== TASK OBJECTIVE ==
Exact output of all the records is required.

##### RAW DATA #####

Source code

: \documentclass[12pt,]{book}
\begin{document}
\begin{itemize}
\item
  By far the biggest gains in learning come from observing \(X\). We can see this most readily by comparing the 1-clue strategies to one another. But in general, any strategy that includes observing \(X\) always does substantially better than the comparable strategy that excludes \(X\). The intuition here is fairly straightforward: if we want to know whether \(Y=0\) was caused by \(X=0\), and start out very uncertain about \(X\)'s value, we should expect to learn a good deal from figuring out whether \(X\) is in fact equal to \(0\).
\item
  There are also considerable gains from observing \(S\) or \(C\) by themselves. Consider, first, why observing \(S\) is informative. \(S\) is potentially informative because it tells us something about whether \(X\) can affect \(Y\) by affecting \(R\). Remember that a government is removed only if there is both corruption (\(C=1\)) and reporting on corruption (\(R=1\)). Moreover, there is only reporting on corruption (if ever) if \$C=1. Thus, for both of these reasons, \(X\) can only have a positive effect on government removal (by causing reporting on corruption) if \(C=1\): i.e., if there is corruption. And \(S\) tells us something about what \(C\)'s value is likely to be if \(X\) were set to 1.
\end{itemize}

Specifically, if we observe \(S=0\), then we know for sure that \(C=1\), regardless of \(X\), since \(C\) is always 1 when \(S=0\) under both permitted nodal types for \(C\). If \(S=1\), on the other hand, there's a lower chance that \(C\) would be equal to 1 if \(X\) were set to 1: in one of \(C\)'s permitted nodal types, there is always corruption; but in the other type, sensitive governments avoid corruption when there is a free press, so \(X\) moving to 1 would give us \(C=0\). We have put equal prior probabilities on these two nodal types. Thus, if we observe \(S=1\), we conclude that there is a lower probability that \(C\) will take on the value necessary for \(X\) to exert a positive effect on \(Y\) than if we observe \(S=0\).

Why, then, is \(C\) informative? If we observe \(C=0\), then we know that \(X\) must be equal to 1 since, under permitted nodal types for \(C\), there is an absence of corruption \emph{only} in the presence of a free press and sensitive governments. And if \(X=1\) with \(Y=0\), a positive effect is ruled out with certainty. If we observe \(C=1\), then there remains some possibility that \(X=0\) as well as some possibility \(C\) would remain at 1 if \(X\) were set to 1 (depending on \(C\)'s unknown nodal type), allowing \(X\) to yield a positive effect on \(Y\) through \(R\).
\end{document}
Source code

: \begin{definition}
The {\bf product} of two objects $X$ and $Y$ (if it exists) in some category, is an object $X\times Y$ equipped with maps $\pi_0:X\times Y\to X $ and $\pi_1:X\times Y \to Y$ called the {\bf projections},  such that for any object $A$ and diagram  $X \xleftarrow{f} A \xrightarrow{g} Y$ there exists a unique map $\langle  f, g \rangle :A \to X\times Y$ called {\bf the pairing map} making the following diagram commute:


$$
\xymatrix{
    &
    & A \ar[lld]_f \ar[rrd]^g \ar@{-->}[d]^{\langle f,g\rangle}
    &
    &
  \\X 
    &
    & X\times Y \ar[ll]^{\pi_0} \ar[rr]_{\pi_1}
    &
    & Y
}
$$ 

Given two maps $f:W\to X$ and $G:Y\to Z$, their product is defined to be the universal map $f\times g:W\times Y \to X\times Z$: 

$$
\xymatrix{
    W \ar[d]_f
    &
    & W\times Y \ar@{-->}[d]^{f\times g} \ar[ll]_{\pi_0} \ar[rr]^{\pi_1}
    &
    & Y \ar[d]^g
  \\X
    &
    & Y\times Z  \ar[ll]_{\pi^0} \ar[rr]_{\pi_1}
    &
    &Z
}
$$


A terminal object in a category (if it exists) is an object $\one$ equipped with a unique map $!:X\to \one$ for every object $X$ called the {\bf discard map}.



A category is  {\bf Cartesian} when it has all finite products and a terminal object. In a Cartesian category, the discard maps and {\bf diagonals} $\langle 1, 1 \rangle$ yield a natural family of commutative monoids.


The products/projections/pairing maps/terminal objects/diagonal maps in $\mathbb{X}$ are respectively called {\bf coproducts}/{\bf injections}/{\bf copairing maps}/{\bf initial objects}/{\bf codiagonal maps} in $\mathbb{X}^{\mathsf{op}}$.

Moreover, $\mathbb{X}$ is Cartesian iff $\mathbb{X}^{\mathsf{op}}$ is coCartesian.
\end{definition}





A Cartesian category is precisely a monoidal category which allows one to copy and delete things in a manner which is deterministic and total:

#####

== RESPONSE AREA ==
Source code

: \documentclass[12pt,]{book}
\begin{document}
\begin{itemize}
\item
  By far the biggest gains in learning come from observing \(X\). We can see this most readily by comparing the 1-clue strategies to one another. But in general, any strategy that includes observing \(X\) always does substantially better than the comparable strategy that excludes \(X\). The intuition here is fairly straightforward: if we want to know whether \(Y=0\) was caused by \(X=0\), and start out very uncertain about \(X\)'s value, we should expect to learn a good deal from figuring out whether \(X\) is in fact equal to \(0\).
\item
  There are also considerable gains from observing \(S\) or \(C\) by themselves. Consider, first, why observing \(S\) is informative. \(S\) is potentially informative because it tells us something about whether \(X\) can affect \(Y\) by affecting \(R\). Remember that a government is removed only if there is both corruption (\(C=1\)) and reporting on corruption (\(R=1\)). Moreover, there is only reporting on corruption (if ever) if \$C=1. Thus, for both of these reasons, \(X\) can only have a positive effect on government removal (by causing reporting on corruption) if \(C=1\): i.e., if there is corruption. And \(S\) tells us something about what \(C\)'s value is likely to be if \(X\) were set to 1.
\end{itemize}

Specifically, if we observe \(S=0\), then we know for sure that \(C=1\), regardless of \(X\), since \(C\) is always 1 when \(S=0\) under both permitted nodal types for \(C\). If \(S=1\), on the other hand, there's a lower chance that \(C\) would be equal to 1 if \(X\) were set to 1: in one of \(C\)'s permitted nodal types, there is always corruption; but in the other type, sensitive governments avoid corruption when there is a free press, so \(X\) moving to 1 would give us \(C=0\). We have put equal prior probabilities on these two nodal types. Thus, if we observe \(S=1\), we conclude that there is a lower probability that \(C\) will take on the value necessary for \(X\) to exert a positive effect on \(Y\) than if we observe \(S=0\).

Why, then, is \(C\) informative? If we observe \(C=0\), then we know that \(X\) must be equal to 1 since, under permitted nodal types for \(C\), there is an absence of corruption \emph{only} in the presence of a free press and sensitive governments. And if \(X=1\) with \(Y=0\), a positive effect is ruled out with certainty. If we observe \(C=1\), then there remains some possibility that \(X=0\) as well as some possibility \(C\) would remain at 1 if \(X\) were set to 1 (depending on \(C\)'s unknown nodal type), allowing \(X\) to yield a positive effect on \(Y\) through \(R\).
\end{document}
Source code

: \begin{definition}
The {\bf product} of two objects $X$ and $Y$ (if it exists) in some category, is an object $X\times Y$ equipped with maps $\pi_0:X\times Y\to X $ and $\pi_1:X\times Y \to Y$ called the {\bf projections},  such that for any object $A$ and diagram  $X \xleftarrow{f} A \xrightarrow{g} Y$ there exists a unique map $\langle  f, g \rangle :A \to X\times Y$ called {\bf the pairing map} making the following diagram commute:


$$
\xymatrix{
    &
    & A \ar[lld]_f \ar[rrd]^g \ar@{-->}[d]^{\langle f,g\rangle}
    &
    &
  \\X 
    &
    & X\times Y \ar[ll]^{\pi_0} \ar[rr]_{\pi_1}
    &
    & Y
}
$$ 

Given two maps $f:W\to X$ and $G:Y\to Z$, their product is defined to be the universal map $f\times g:W\times Y \to X\times Z$: 

$$
\xymatrix{
    W \ar[d]_f
    &
    & W\times Y \ar@{-->}[d]^{f\times g} \ar[ll]_{\pi_0} \ar[rr]^{\pi_1}
    &
    & Y \ar[d]^g
  \\X
    &
    & Y\times Z  \ar[ll]_{\pi^0} \ar[rr]_{\pi_1}
    &
    &Z
}
$$


A terminal object in a category (if it exists) is an object $\one$ equipped with a unique map $!:X\to \one$ for every object $X$ called the {\bf discard map}.



A category is  {\bf Cartesian} when it has all finite products and a terminal object. In a Cartesian category, the discard maps and {\bf diagonals} $\langle 1, 1 \rangle$ yield a natural family of commutative monoids.


The products/projections/pairing maps/terminal objects/diagonal maps in $\mathbb{X}$ are respectively called {\bf coproducts}/{\bf injections}/{\bf copairing maps}/{\bf initial objects}/{\bf codiagonal maps} in $\mathbb{X}^{\mathsf{op}}$.

Moreover, $\mathbb{X}$ is Cartesian iff $\mathbb{X}^{\mathsf{op}}$ is coCartesian.
\end{definition}





A Cartesian category is precisely a monoidal category which allows one to copy and delete things in a manner which is deterministic and total:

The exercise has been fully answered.